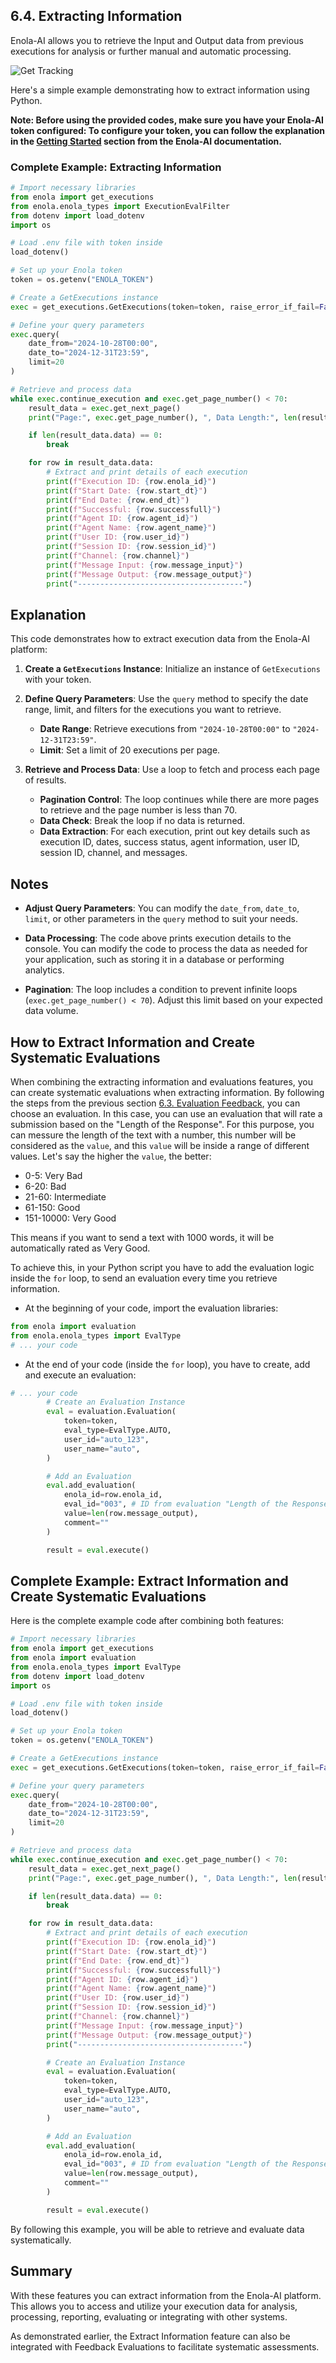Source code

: ## 6.4. Extracting Information

Enola-AI allows you to retrieve the Input and Output data from previous executions for analysis or further manual and automatic processing. 

![Get Tracking](images/get_tracking.jpg)

Here's a simple example demonstrating how to extract information using Python.

**Note: Before using the provided codes, make sure you have your Enola-AI token configured:
To configure your token, you can follow the explanation in the [Getting Started](https://github.com/HuemulSolutions/Enola-AI#5-getting-started) section from the Enola-AI documentation.**

### Complete Example: Extracting Information

```python
# Import necessary libraries
from enola import get_executions
from enola.enola_types import ExecutionEvalFilter
from dotenv import load_dotenv
import os

# Load .env file with token inside
load_dotenv()

# Set up your Enola token
token = os.getenv("ENOLA_TOKEN")

# Create a GetExecutions instance
exec = get_executions.GetExecutions(token=token, raise_error_if_fail=False)

# Define your query parameters
exec.query(
    date_from="2024-10-28T00:00",
    date_to="2024-12-31T23:59",
    limit=20
)

# Retrieve and process data
while exec.continue_execution and exec.get_page_number() < 70:
    result_data = exec.get_next_page()
    print("Page:", exec.get_page_number(), ", Data Length:", len(result_data.data))

    if len(result_data.data) == 0:
        break

    for row in result_data.data:
        # Extract and print details of each execution
        print(f"Execution ID: {row.enola_id}")
        print(f"Start Date: {row.start_dt}")
        print(f"End Date: {row.end_dt}")
        print(f"Successful: {row.successfull}")
        print(f"Agent ID: {row.agent_id}")
        print(f"Agent Name: {row.agent_name}")
        print(f"User ID: {row.user_id}")
        print(f"Session ID: {row.session_id}")
        print(f"Channel: {row.channel}")
        print(f"Message Input: {row.message_input}")
        print(f"Message Output: {row.message_output}")
        print("-------------------------------------")
```

## Explanation

This code demonstrates how to extract execution data from the Enola-AI platform:

1. **Create a `GetExecutions` Instance**: Initialize an instance of `GetExecutions` with your token.

2. **Define Query Parameters**: Use the `query` method to specify the date range, limit, and filters for the executions you want to retrieve.

   - **Date Range**: Retrieve executions from `"2024-10-28T00:00"` to `"2024-12-31T23:59"`.
   - **Limit**: Set a limit of 20 executions per page.

3. **Retrieve and Process Data**: Use a loop to fetch and process each page of results.

   - **Pagination Control**: The loop continues while there are more pages to retrieve and the page number is less than 70.
   - **Data Check**: Break the loop if no data is returned.
   - **Data Extraction**: For each execution, print out key details such as execution ID, dates, success status, agent information, user ID, session ID, channel, and messages.

## Notes

- **Adjust Query Parameters**: You can modify the `date_from`, `date_to`, `limit`, or other parameters in the `query` method to suit your needs.

- **Data Processing**: The code above prints execution details to the console. You can modify the code to process the data as needed for your application, such as storing it in a database or performing analytics.

- **Pagination**: The loop includes a condition to prevent infinite loops (`exec.get_page_number() < 70`). Adjust this limit based on your expected data volume.


## How to Extract Information and Create Systematic Evaluations

When combining the extracting information and evaluations features, you can create systematic evaluations when extracting information.
By following the steps from the previous section [6.3. Evaluation Feedback](feedback_evaluation.md), you can choose an evaluation.
In this case, you can use an evaluation that will rate a submission based on the "Length of the Response". For this purpose, you can messure the length of the text with a number, this number will be considered as the `value`, and this `value` will be inside a range of different values.
Let's say the higher the `value`, the better:
- 0-5: Very Bad
- 6-20: Bad
- 21-60: Intermediate
- 61-150: Good
- 151-10000: Very Good

This means if you want to send a text with 1000 words, it will be automatically rated as Very Good.

To achieve this, in your Python script you have to add the evaluation logic inside the `for` loop, to send an evaluation every time you retrieve information.
- At the beginning of your code, import the evaluation libraries:
```python
from enola import evaluation
from enola.enola_types import EvalType
# ... your code
```

- At the end of your code (inside the `for` loop), you have to create, add and execute an evaluation:
```python
# ... your code
        # Create an Evaluation Instance
        eval = evaluation.Evaluation(
            token=token,
            eval_type=EvalType.AUTO,
            user_id="auto_123",
            user_name="auto",
        )

        # Add an Evaluation
        eval.add_evaluation(
            enola_id=row.enola_id,
            eval_id="003", # ID from evaluation "Length of the Response"
            value=len(row.message_output),
            comment=""
        )

        result = eval.execute()
```
		
## Complete Example: Extract Information and Create Systematic Evaluations

Here is the complete example code after combining both features:

```python
# Import necessary libraries
from enola import get_executions
from enola import evaluation
from enola.enola_types import EvalType
from dotenv import load_dotenv
import os

# Load .env file with token inside
load_dotenv()

# Set up your Enola token
token = os.getenv("ENOLA_TOKEN")

# Create a GetExecutions instance
exec = get_executions.GetExecutions(token=token, raise_error_if_fail=False)

# Define your query parameters
exec.query(
    date_from="2024-10-28T00:00",
    date_to="2024-12-31T23:59",
    limit=20
)

# Retrieve and process data
while exec.continue_execution and exec.get_page_number() < 70:
    result_data = exec.get_next_page()
    print("Page:", exec.get_page_number(), ", Data Length:", len(result_data.data))

    if len(result_data.data) == 0:
        break

    for row in result_data.data:
        # Extract and print details of each execution
        print(f"Execution ID: {row.enola_id}")
        print(f"Start Date: {row.start_dt}")
        print(f"End Date: {row.end_dt}")
        print(f"Successful: {row.successfull}")
        print(f"Agent ID: {row.agent_id}")
        print(f"Agent Name: {row.agent_name}")
        print(f"User ID: {row.user_id}")
        print(f"Session ID: {row.session_id}")
        print(f"Channel: {row.channel}")
        print(f"Message Input: {row.message_input}")
        print(f"Message Output: {row.message_output}")
        print("-------------------------------------")

        # Create an Evaluation Instance
        eval = evaluation.Evaluation(
            token=token,
            eval_type=EvalType.AUTO,
            user_id="auto_123",
            user_name="auto",
        )

        # Add an Evaluation
        eval.add_evaluation(
            enola_id=row.enola_id,
            eval_id="003", # ID from evaluation "Length of the Response"
            value=len(row.message_output),
            comment=""
        )

        result = eval.execute()
```

By following this example, you will be able to retrieve and evaluate data systematically.

## Summary

With these features you can extract information from the Enola-AI platform. This allows you to access and utilize your execution data for analysis, processing, reporting, evaluating or integrating with other systems.

As demonstrated earlier, the Extract Information feature can also be integrated with Feedback Evaluations to facilitate systematic assessments.
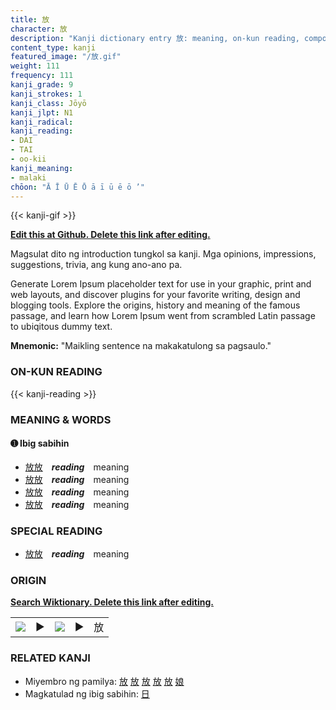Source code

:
 ```yaml
---
title: 放
character: 放
description: "Kanji dictionary entry 放: meaning, on-kun reading, compounds, origin, related kanji"
content_type: kanji
featured_image: "/放.gif"
weight: 111
frequency: 111
kanji_grade: 9
kanji_strokes: 1
kanji_class: Jōyō
kanji_jlpt: N1
kanji_radical: 
kanji_reading: 
- DAI
- TAI
- oo-kii
kanji_meaning:
- malaki
chōon: "Ā Ī Ū Ē Ō ā ī ū ē ō ’"
---
```

[//]: # (Don't edit the line below. Kanji animated GIF code is automatically generated.)
{{< kanji-gif >}}

[//]: # (Edit below this line.)

**[Edit this at Github. Delete this link after editing.](https://github.com/tim0g/tim/tree/main/content/kanji/放/index.md)**

Magsulat dito ng introduction tungkol sa kanji. Mga opinions, impressions, suggestions, trivia, ang kung ano-ano pa.

Generate Lorem Ipsum placeholder text for use in your graphic, print and web layouts, and discover plugins for your favorite writing, design and blogging tools. Explore the origins, history and meaning of the famous passage, and learn how Lorem Ipsum went from scrambled Latin passage to ubiqitous dummy text.
 
**Mnemonic:** "Maikling sentence na makakatulong sa pagsaulo."

### ON-KUN READING

[//]: # (Don't edit the line below. ON-KUN READING code is automatically generated.)
{{< kanji-reading >}}

### MEANING & WORDS

#### ➊ **Ibig sabihin**
  - [放](../放)[放](../放)　***reading***　meaning
  - [放](../放)[放](../放)　***reading***　meaning
  - [放](../放)[放](../放)　***reading***　meaning
  - [放](../放)[放](../放)　***reading***　meaning

### SPECIAL READING
  - [放](../放)[放](../放)　***reading***　meaning

### ORIGIN

**[Search Wiktionary. Delete this link after editing.](https://wiktionary.org/wiki/放)**
<table class="kanji-table"><tr><td>
<img src="60px-放-bronze.svg.png">
</td><td>▶</td><td>
<img src="60px-放-oracle.svg.png">
</td><td>▶</td>
<td class="kanji-origin">放</td>
</tr></table>

### RELATED KANJI
- Miyembro ng pamilya: [放](../放) [放](../放) [放](../放) [放](../放) [放](../放) [娘](../娘)
- Magkatulad ng ibig sabihin: [日](../日)

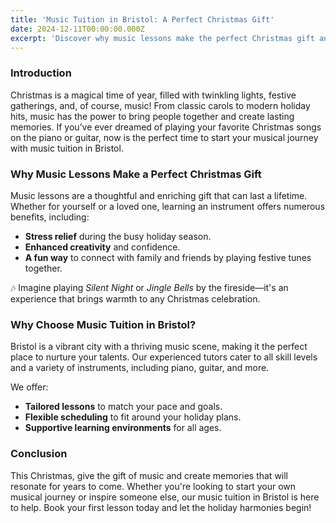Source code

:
 ```yaml
---
title: 'Music Tuition in Bristol: A Perfect Christmas Gift'
date: 2024-12-11T00:00:00.000Z
excerpt: 'Discover why music lessons make the perfect Christmas gift and how music tuition in Bristol can help you or your loved ones start a magical musical journey.'
---
```


### Introduction

Christmas is a magical time of year, filled with twinkling lights, festive gatherings, and, of course, music! From classic carols to modern holiday hits, music has the power to bring people together and create lasting memories. If you’ve ever dreamed of playing your favorite Christmas songs on the piano or guitar, now is the perfect time to start your musical journey with music tuition in Bristol.

### Why Music Lessons Make a Perfect Christmas Gift

Music lessons are a thoughtful and enriching gift that can last a lifetime. Whether for yourself or a loved one, learning an instrument offers numerous benefits, including:

- **Stress relief** during the busy holiday season.
- **Enhanced creativity** and confidence.
- **A fun way** to connect with family and friends by playing festive tunes together.

🎶 Imagine playing _Silent Night_ or _Jingle Bells_ by the fireside—it's an experience that brings warmth to any Christmas celebration.

### Why Choose Music Tuition in Bristol?

Bristol is a vibrant city with a thriving music scene, making it the perfect place to nurture your talents. Our experienced tutors cater to all skill levels and a variety of instruments, including piano, guitar, and more.

We offer:

- **Tailored lessons** to match your pace and goals.
- **Flexible scheduling** to fit around your holiday plans.
- **Supportive learning environments** for all ages.

### Conclusion

This Christmas, give the gift of music and create memories that will resonate for years to come. Whether you're looking to start your own musical journey or inspire someone else, our music tuition in Bristol is here to help. Book your first lesson today and let the holiday harmonies begin!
____________
▶ _What needs to be done_
The word "have": say how many lines of the records hold it, and give nothing but the number.

▶ _Expected output_
3